Work to be completed
Could you please return each line of the data that has the word "embed"?

Content starts

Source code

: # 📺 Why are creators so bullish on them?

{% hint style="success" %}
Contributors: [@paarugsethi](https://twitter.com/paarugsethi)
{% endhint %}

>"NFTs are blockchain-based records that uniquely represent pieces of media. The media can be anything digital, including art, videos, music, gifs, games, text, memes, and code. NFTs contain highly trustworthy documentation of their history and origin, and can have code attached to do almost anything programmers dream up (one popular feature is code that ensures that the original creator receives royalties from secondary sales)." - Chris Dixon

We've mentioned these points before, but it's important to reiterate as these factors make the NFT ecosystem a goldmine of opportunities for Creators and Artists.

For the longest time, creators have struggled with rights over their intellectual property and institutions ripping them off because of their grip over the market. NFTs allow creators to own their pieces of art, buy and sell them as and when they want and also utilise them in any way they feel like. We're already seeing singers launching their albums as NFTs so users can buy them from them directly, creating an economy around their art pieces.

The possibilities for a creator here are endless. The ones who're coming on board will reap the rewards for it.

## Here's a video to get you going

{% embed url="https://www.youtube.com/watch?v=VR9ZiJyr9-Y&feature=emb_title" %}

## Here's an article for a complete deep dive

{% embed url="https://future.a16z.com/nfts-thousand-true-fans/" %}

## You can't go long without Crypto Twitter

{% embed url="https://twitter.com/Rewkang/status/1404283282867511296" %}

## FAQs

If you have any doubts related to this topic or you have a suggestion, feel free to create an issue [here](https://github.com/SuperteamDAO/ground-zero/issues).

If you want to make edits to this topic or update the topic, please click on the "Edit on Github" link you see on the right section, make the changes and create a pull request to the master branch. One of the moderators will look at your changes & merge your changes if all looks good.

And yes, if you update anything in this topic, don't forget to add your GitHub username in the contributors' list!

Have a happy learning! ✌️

Content ends

Result of the task
{% embed url="https://www.youtube.com/watch?v=VR9ZiJyr9-Y&feature=emb_title" %}
{% embed url="https://future.a16z.com/nfts-thousand-true-fans/" %}
{% embed url="https://twitter.com/Rewkang/status/1404283282867511296" %}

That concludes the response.